____ Material provided

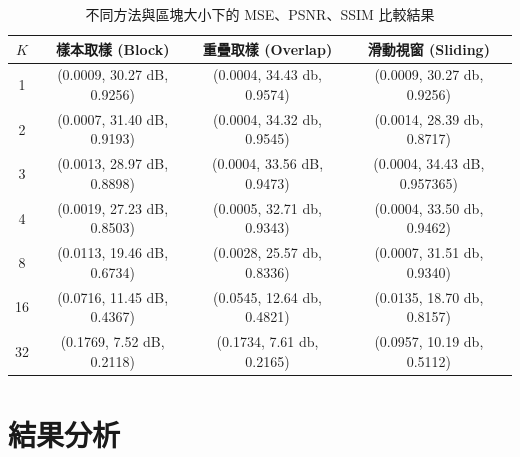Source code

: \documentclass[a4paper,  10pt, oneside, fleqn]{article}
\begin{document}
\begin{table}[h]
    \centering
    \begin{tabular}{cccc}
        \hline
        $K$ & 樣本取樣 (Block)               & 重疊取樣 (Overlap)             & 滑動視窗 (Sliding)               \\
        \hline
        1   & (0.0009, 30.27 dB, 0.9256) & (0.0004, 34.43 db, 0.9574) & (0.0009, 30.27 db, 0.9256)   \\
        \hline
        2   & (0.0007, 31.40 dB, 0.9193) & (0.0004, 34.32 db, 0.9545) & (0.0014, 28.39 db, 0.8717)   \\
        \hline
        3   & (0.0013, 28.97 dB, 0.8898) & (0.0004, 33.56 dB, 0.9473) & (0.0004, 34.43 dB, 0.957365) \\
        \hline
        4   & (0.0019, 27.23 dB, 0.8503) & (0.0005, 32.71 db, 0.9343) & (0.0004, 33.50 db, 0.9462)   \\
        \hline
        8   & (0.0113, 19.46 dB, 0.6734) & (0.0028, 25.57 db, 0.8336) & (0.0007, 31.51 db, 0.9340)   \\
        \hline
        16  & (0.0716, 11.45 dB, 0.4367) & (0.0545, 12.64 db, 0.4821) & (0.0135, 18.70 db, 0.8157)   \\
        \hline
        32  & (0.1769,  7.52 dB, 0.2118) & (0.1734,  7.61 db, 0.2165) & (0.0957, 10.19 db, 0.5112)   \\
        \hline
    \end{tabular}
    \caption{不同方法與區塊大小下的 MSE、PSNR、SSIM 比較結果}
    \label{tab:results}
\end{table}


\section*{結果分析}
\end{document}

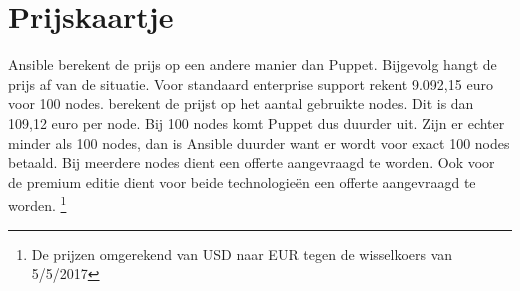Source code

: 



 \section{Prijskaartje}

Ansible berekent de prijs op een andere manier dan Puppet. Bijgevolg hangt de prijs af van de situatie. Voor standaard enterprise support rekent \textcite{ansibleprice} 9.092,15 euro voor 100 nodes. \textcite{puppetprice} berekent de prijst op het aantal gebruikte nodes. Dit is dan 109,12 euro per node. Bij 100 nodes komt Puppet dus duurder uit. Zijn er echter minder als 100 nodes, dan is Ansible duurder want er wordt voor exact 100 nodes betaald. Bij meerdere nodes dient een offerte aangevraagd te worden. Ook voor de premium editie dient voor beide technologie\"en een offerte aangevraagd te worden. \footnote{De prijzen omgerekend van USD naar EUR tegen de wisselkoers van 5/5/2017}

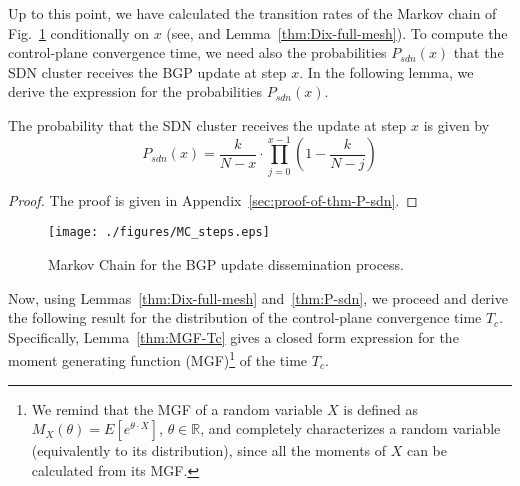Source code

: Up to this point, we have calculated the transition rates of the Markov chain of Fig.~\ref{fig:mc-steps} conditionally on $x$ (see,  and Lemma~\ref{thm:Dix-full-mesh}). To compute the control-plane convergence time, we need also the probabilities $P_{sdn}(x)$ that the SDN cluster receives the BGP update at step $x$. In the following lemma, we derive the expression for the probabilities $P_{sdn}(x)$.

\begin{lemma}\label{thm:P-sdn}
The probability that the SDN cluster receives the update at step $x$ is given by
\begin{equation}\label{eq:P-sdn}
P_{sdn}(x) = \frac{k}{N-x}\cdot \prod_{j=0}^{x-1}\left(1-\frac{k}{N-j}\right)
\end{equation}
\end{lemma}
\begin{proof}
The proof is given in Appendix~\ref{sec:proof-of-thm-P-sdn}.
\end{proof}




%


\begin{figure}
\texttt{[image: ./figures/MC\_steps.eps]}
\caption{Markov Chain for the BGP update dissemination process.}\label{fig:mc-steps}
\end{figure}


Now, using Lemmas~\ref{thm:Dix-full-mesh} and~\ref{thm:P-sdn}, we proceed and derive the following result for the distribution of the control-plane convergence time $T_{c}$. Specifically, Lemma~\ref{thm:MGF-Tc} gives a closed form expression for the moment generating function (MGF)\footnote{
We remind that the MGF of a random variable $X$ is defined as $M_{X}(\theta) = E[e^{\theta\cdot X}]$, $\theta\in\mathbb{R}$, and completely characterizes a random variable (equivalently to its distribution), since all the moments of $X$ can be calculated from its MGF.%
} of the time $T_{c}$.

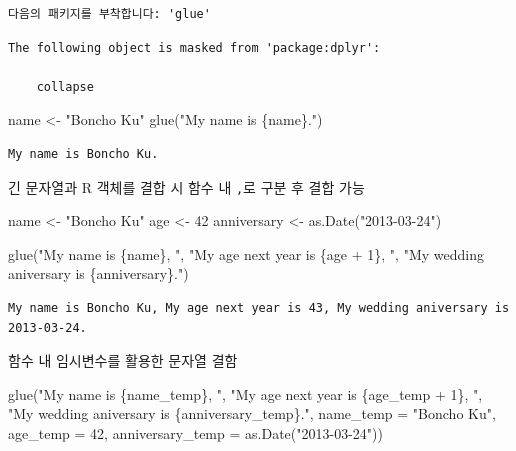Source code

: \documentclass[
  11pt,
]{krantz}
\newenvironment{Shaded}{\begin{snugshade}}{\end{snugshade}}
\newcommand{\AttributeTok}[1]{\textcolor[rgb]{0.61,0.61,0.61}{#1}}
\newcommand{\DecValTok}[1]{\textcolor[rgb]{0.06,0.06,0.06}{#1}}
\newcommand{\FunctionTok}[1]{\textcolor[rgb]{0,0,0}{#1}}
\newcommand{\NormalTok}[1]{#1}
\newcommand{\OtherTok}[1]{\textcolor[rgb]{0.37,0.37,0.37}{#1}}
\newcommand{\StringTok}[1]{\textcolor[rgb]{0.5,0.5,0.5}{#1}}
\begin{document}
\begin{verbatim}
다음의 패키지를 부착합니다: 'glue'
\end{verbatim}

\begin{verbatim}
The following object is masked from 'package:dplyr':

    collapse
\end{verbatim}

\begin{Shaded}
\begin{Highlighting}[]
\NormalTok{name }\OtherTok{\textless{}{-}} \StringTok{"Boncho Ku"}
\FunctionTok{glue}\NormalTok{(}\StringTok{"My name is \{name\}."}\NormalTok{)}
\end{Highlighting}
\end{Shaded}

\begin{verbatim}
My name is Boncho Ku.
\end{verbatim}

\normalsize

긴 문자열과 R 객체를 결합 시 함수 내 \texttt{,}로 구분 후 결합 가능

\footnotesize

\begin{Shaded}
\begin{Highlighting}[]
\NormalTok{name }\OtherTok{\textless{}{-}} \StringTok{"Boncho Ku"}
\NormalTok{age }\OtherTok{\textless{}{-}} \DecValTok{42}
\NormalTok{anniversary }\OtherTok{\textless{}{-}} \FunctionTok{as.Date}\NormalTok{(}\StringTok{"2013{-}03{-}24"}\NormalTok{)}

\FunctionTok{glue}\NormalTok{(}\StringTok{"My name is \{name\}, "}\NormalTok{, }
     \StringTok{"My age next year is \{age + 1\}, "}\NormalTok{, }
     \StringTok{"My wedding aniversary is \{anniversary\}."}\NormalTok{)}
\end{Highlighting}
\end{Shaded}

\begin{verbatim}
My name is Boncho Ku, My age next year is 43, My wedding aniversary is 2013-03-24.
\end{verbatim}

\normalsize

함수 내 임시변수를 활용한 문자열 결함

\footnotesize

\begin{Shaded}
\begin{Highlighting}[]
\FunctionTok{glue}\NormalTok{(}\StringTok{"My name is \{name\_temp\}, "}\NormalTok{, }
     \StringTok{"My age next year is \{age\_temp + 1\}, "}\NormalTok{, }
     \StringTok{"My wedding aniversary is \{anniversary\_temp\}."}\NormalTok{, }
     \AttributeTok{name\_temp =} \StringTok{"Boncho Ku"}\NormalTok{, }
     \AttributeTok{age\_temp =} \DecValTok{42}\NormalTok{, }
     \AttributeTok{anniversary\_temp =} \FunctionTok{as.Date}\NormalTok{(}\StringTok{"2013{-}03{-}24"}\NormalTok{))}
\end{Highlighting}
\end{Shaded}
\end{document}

________

> [Task description] Please transcribe the entries precisely and omit any images they hold.

> [Reply]
Source code

: \documentclass[a4paper,  10pt, oneside, fleqn]{article}
\begin{document}
\begin{table}[h]
    \centering
    \begin{tabular}{cccc}
        \hline
        $K$ & 樣本取樣 (Block)               & 重疊取樣 (Overlap)             & 滑動視窗 (Sliding)               \\
        \hline
        1   & (0.0009, 30.27 dB, 0.9256) & (0.0004, 34.43 db, 0.9574) & (0.0009, 30.27 db, 0.9256)   \\
        \hline
        2   & (0.0007, 31.40 dB, 0.9193) & (0.0004, 34.32 db, 0.9545) & (0.0014, 28.39 db, 0.8717)   \\
        \hline
        3   & (0.0013, 28.97 dB, 0.8898) & (0.0004, 33.56 dB, 0.9473) & (0.0004, 34.43 dB, 0.957365) \\
        \hline
        4   & (0.0019, 27.23 dB, 0.8503) & (0.0005, 32.71 db, 0.9343) & (0.0004, 33.50 db, 0.9462)   \\
        \hline
        8   & (0.0113, 19.46 dB, 0.6734) & (0.0028, 25.57 db, 0.8336) & (0.0007, 31.51 db, 0.9340)   \\
        \hline
        16  & (0.0716, 11.45 dB, 0.4367) & (0.0545, 12.64 db, 0.4821) & (0.0135, 18.70 db, 0.8157)   \\
        \hline
        32  & (0.1769,  7.52 dB, 0.2118) & (0.1734,  7.61 db, 0.2165) & (0.0957, 10.19 db, 0.5112)   \\
        \hline
    \end{tabular}
    \caption{不同方法與區塊大小下的 MSE、PSNR、SSIM 比較結果}
    \label{tab:results}
\end{table}


\section*{結果分析}
\end{document}

Source code

: 



 \section{Prijskaartje}

Ansible berekent de prijs op een andere manier dan Puppet. Bijgevolg hangt de prijs af van de situatie. Voor standaard enterprise support rekent \textcite{ansibleprice} 9.092,15 euro voor 100 nodes. \textcite{puppetprice} berekent de prijst op het aantal gebruikte nodes. Dit is dan 109,12 euro per node. Bij 100 nodes komt Puppet dus duurder uit. Zijn er echter minder als 100 nodes, dan is Ansible duurder want er wordt voor exact 100 nodes betaald. Bij meerdere nodes dient een offerte aangevraagd te worden. Ook voor de premium editie dient voor beide technologie\"en een offerte aangevraagd te worden. \footnote{De prijzen omgerekend van USD naar EUR tegen de wisselkoers van 5/5/2017}

Source code

: Up to this point, we have calculated the transition rates of the Markov chain of Fig.~\ref{fig:mc-steps} conditionally on $x$ (see,  and Lemma~\ref{thm:Dix-full-mesh}). To compute the control-plane convergence time, we need also the probabilities $P_{sdn}(x)$ that the SDN cluster receives the BGP update at step $x$. In the following lemma, we derive the expression for the probabilities $P_{sdn}(x)$.

\begin{lemma}\label{thm:P-sdn}
The probability that the SDN cluster receives the update at step $x$ is given by
\begin{equation}\label{eq:P-sdn}
P_{sdn}(x) = \frac{k}{N-x}\cdot \prod_{j=0}^{x-1}\left(1-\frac{k}{N-j}\right)
\end{equation}
\end{lemma}
\begin{proof}
The proof is given in Appendix~\ref{sec:proof-of-thm-P-sdn}.
\end{proof}




%


\begin{figure}
\texttt{[image: ./figures/MC\_steps.eps]}
\caption{Markov Chain for the BGP update dissemination process.}\label{fig:mc-steps}
\end{figure}


Now, using Lemmas~\ref{thm:Dix-full-mesh} and~\ref{thm:P-sdn}, we proceed and derive the following result for the distribution of the control-plane convergence time $T_{c}$. Specifically, Lemma~\ref{thm:MGF-Tc} gives a closed form expression for the moment generating function (MGF)\footnote{
We remind that the MGF of a random variable $X$ is defined as $M_{X}(\theta) = E[e^{\theta\cdot X}]$, $\theta\in\mathbb{R}$, and completely characterizes a random variable (equivalently to its distribution), since all the moments of $X$ can be calculated from its MGF.%
} of the time $T_{c}$.

Source code

: \documentclass[
  11pt,
]{krantz}
\newenvironment{Shaded}{\begin{snugshade}}{\end{snugshade}}
\newcommand{\AttributeTok}[1]{\textcolor[rgb]{0.61,0.61,0.61}{#1}}
\newcommand{\DecValTok}[1]{\textcolor[rgb]{0.06,0.06,0.06}{#1}}
\newcommand{\FunctionTok}[1]{\textcolor[rgb]{0,0,0}{#1}}
\newcommand{\NormalTok}[1]{#1}
\newcommand{\OtherTok}[1]{\textcolor[rgb]{0.37,0.37,0.37}{#1}}
\newcommand{\StringTok}[1]{\textcolor[rgb]{0.5,0.5,0.5}{#1}}
\begin{document}
\begin{verbatim}
다음의 패키지를 부착합니다: 'glue'
\end{verbatim}

\begin{verbatim}
The following object is masked from 'package:dplyr':

    collapse
\end{verbatim}

\begin{Shaded}
\begin{Highlighting}[]
\NormalTok{name }\OtherTok{\textless{}{-}} \StringTok{"Boncho Ku"}
\FunctionTok{glue}\NormalTok{(}\StringTok{"My name is \{name\}."}\NormalTok{)}
\end{Highlighting}
\end{Shaded}

\begin{verbatim}
My name is Boncho Ku.
\end{verbatim}

\normalsize

긴 문자열과 R 객체를 결합 시 함수 내 \texttt{,}로 구분 후 결합 가능

\footnotesize

\begin{Shaded}
\begin{Highlighting}[]
\NormalTok{name }\OtherTok{\textless{}{-}} \StringTok{"Boncho Ku"}
\NormalTok{age }\OtherTok{\textless{}{-}} \DecValTok{42}
\NormalTok{anniversary }\OtherTok{\textless{}{-}} \FunctionTok{as.Date}\NormalTok{(}\StringTok{"2013{-}03{-}24"}\NormalTok{)}

\FunctionTok{glue}\NormalTok{(}\StringTok{"My name is \{name\}, "}\NormalTok{, }
     \StringTok{"My age next year is \{age + 1\}, "}\NormalTok{, }
     \StringTok{"My wedding aniversary is \{anniversary\}."}\NormalTok{)}
\end{Highlighting}
\end{Shaded}

\begin{verbatim}
My name is Boncho Ku, My age next year is 43, My wedding aniversary is 2013-03-24.
\end{verbatim}

\normalsize

함수 내 임시변수를 활용한 문자열 결함

\footnotesize

\begin{Shaded}
\begin{Highlighting}[]
\FunctionTok{glue}\NormalTok{(}\StringTok{"My name is \{name\_temp\}, "}\NormalTok{, }
     \StringTok{"My age next year is \{age\_temp + 1\}, "}\NormalTok{, }
     \StringTok{"My wedding aniversary is \{anniversary\_temp\}."}\NormalTok{, }
     \AttributeTok{name\_temp =} \StringTok{"Boncho Ku"}\NormalTok{, }
     \AttributeTok{age\_temp =} \DecValTok{42}\NormalTok{, }
     \AttributeTok{anniversary\_temp =} \FunctionTok{as.Date}\NormalTok{(}\StringTok{"2013{-}03{-}24"}\NormalTok{))}
\end{Highlighting}
\end{Shaded}
\end{document}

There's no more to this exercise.